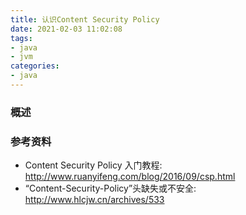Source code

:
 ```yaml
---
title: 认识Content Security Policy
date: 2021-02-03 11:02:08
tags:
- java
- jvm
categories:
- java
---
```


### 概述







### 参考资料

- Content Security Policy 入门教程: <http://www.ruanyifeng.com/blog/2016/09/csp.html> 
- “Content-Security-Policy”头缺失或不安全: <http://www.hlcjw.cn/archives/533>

===============

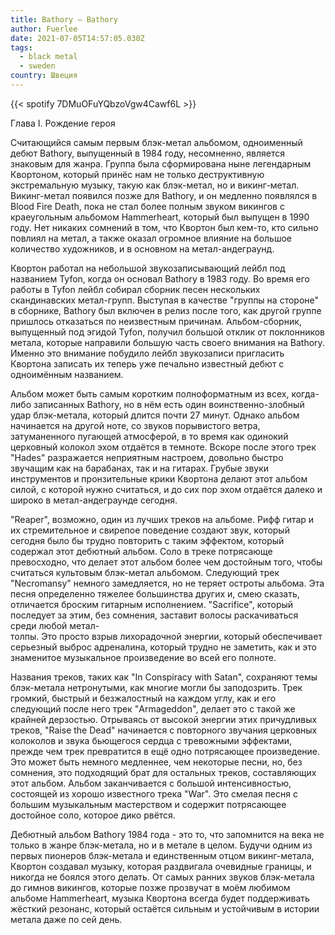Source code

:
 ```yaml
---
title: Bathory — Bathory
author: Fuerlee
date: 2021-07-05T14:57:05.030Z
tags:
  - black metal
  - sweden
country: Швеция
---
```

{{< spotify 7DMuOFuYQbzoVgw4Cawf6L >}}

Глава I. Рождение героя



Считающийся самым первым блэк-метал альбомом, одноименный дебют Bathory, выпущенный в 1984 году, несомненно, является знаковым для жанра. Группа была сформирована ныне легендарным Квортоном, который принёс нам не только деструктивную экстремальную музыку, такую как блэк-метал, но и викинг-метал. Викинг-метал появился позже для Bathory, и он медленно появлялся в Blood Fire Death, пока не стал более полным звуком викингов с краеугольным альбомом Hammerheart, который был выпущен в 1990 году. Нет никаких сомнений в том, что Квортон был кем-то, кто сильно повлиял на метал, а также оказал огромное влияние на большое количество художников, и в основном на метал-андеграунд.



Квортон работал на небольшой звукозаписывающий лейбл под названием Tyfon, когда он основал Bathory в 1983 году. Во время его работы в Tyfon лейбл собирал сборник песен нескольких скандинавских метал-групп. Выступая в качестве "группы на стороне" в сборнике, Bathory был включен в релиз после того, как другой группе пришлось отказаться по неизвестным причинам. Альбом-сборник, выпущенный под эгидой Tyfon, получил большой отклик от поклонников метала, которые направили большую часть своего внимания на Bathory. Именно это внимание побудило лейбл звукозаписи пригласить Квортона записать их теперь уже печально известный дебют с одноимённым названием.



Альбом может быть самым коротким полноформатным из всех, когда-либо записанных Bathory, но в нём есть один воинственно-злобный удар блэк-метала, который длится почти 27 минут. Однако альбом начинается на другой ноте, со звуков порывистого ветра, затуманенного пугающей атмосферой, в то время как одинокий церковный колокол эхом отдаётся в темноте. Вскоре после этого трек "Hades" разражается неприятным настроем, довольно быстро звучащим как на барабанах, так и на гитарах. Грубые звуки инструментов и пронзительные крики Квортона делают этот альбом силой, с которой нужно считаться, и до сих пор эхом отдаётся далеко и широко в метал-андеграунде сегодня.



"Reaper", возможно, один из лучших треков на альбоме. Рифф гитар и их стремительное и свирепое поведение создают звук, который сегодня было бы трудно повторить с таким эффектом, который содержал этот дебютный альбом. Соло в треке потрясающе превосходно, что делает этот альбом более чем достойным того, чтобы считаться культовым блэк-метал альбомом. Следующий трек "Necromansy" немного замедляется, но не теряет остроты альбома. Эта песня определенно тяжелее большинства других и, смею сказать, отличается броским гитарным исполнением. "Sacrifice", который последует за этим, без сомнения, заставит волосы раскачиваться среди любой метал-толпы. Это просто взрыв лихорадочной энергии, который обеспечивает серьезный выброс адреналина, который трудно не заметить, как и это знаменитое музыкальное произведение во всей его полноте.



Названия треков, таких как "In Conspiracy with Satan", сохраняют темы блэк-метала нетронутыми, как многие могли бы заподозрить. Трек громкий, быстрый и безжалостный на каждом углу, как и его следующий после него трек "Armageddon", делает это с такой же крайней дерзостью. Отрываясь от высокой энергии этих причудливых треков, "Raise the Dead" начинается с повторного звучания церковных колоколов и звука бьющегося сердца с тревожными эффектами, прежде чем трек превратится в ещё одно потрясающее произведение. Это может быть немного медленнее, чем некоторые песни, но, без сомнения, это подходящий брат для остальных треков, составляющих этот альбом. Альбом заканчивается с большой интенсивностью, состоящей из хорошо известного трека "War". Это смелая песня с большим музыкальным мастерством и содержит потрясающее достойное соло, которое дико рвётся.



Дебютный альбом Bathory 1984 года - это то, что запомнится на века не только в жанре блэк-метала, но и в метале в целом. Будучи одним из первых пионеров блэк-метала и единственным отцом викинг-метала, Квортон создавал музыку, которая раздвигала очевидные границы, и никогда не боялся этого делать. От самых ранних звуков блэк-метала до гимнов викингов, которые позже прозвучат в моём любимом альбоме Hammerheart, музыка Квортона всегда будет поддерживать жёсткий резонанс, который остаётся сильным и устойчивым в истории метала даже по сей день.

===============

Read through the entries above, and wherever a line holds the string "http", copy it.

#### [Exercise response]
- Content Security Policy 入门教程: <http://www.ruanyifeng.com/blog/2016/09/csp.html> 
- “Content-Security-Policy”头缺失或不安全: <http://www.hlcjw.cn/archives/533>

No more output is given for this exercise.